*Data for the task*:
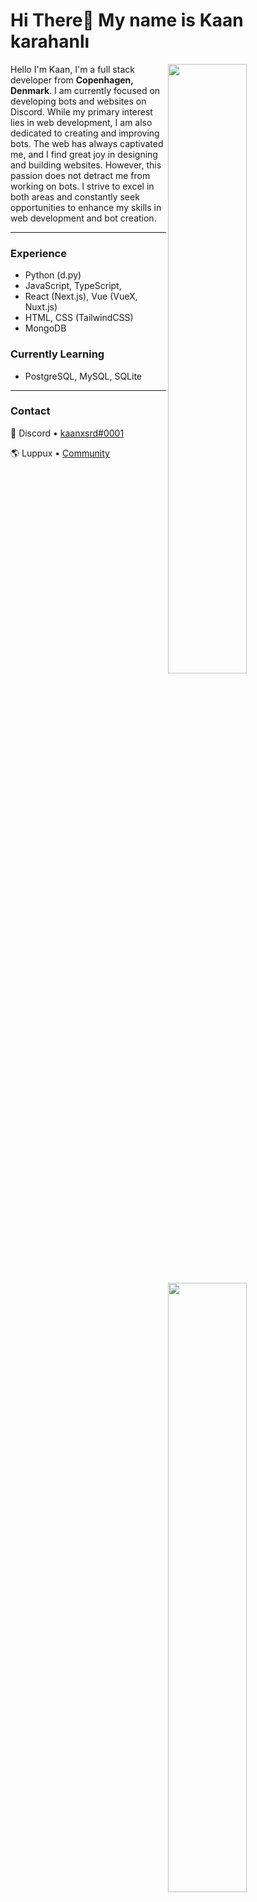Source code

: Hi There👋 My name is Kaan karahanlı
===========================

<img width="50%" align="right" src="https://github-widgetbox.vercel.app/api/profile?username=kaanxsrd&data=followers,repositories,stars,commits&theme=darkmode">
<img width="50%" align="right" src="https://github-widgetbox.vercel.app/api/skills?languages=js,ts,py,html,css,nodejs,java,php&theme=darkmode">

Hello I'm Kaan, I'm a full stack developer from **Copenhagen, Denmark**.
I am currently focused on developing bots and websites on Discord. 
While my primary interest lies in web development, I am also dedicated to creating and improving bots. 
The web has always captivated me, and I find great joy in designing and building websites. 
However, this passion does not detract me from working on bots. 
I strive to excel in both areas and constantly seek opportunities to enhance my skills in web development and bot creation.

<img width="50%" align="left" src="https://count.getloli.com/get/@:kaanxsrd?theme=rule34">


---

### Experience
- Python (d.py) 
- JavaScript, TypeScript,
- React (Next.js), Vue (VueX, Nuxt.js)
- HTML, CSS (TailwindCSS)
- MongoDB

### Currently Learning
- PostgreSQL, MySQL, SQLite

---

### Contact

💬 Discord • [kaanxsrd#0001](https://discord.com/users/797096076330795018)

🌎 Luppux • [Community](https://discord.gg/luppux)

*Instructions for the task*:
Wherever a picture appears in the records above, skip it and retype everything else exactly.

*Solution to this problem*:
Source code

: Hi There👋 My name is Kaan karahanlı
===========================

<img width="50%" align="right" src="https://github-widgetbox.vercel.app/api/profile?username=kaanxsrd&data=followers,repositories,stars,commits&theme=darkmode">
<img width="50%" align="right" src="https://github-widgetbox.vercel.app/api/skills?languages=js,ts,py,html,css,nodejs,java,php&theme=darkmode">

Hello I'm Kaan, I'm a full stack developer from **Copenhagen, Denmark**.
I am currently focused on developing bots and websites on Discord. 
While my primary interest lies in web development, I am also dedicated to creating and improving bots. 
The web has always captivated me, and I find great joy in designing and building websites. 
However, this passion does not detract me from working on bots. 
I strive to excel in both areas and constantly seek opportunities to enhance my skills in web development and bot creation.

<img width="50%" align="left" src="https://count.getloli.com/get/@:kaanxsrd?theme=rule34">


---

### Experience
- Python (d.py) 
- JavaScript, TypeScript,
- React (Next.js), Vue (VueX, Nuxt.js)
- HTML, CSS (TailwindCSS)
- MongoDB

### Currently Learning
- PostgreSQL, MySQL, SQLite

---

### Contact

💬 Discord • [kaanxsrd#0001](https://discord.com/users/797096076330795018)

🌎 Luppux • [Community](https://discord.gg/luppux)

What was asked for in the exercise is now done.